| EXERCISE |
Nothing outside the range below should be printed. Output exactly the lines from the line with "Before the machine" to the line with "The rest of", both included.

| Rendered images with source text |
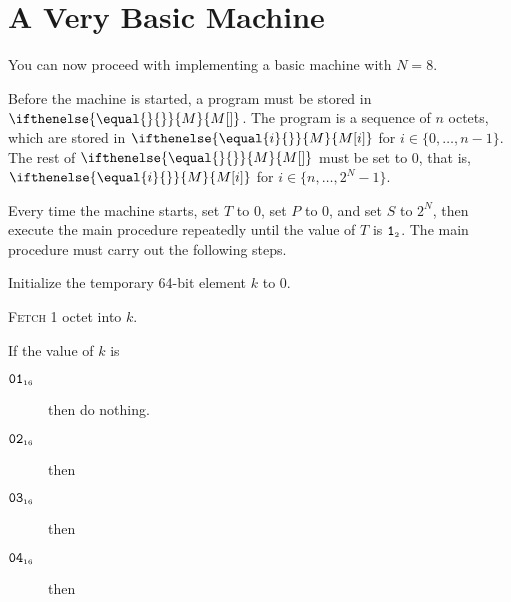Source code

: \documentclass[a4paper,12pt]{article}
\newcommand{\num}[1]{\texttt{#1}}
\newcommand{\hex}[1]{\num{#1}_{\textup{\tiny 16}}}
\newcommand{\bin}[1]{\num{#1}_{\textup{\tiny 2}}}
\newcommand{\MEM}[1]{\ifthenelse{\equal{#1}{}}{M}{M[#1]}}
\newcommand{\PC}{P}
\newcommand{\SP}{S}
\newcommand{\TERM}{T}
\newcommand{\T}{\bin{1}}
\newcommand{\range}[2]{\{#1,\ldots,#2\}}
\newcommand{\proc}[1]{\textsc{#1}}
\newcommand{\op}[1]{$#1$}
\newcommand{\NOP}       [1]{\op{\hex{01}}}
\newcommand{\JUMP}      [1]{\op{\hex{02}}}
\newcommand{\JUMPZERO}  [1]{\op{\hex{03}}}
\newcommand{\SETSP}     [1]{\op{\hex{04}}}
\begin{document}
\section{A Very Basic Machine}

You can now proceed with implementing a basic machine with $N=8$.

Before the machine is started, a program must be stored in $\MEM{}$.
The program is a sequence of $n$ octets, which are stored in $\MEM{i}$ for $i \in \range{0}{n-1}$.
The rest of $\MEM{}$ must be set to 0, that is, $\MEM{i}$ for $i \in \range{n}{2^N-1}$.

Every time the machine starts, set $\TERM$ to 0, set $\PC$ to $0$, and set $\SP$ to $2^N$, then execute the main procedure repeatedly until the value of $\TERM$ is $\T$.
The main procedure must carry out the following steps.
\begin{stepnumbers}
\item Initialize the temporary 64-bit element $k$ to 0.
\item \proc{Fetch} 1 octet into $k$.
\item\label{itm:main-case} If the value of $k$ is
  \begin{description}
  \item[\NOP{}] then do nothing.
  \item[\JUMP{}] then
  \item[\JUMPZERO{}] then
  \item[\SETSP{}] then
\end{description}
\end{stepnumbers}
\end{document}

| WRITTEN ANSWER |
Before the machine is started, a program must be stored in $\MEM{}$.
The program is a sequence of $n$ octets, which are stored in $\MEM{i}$ for $i \in \range{0}{n-1}$.
The rest of $\MEM{}$ must be set to 0, that is, $\MEM{i}$ for $i \in \range{n}{2^N-1}$.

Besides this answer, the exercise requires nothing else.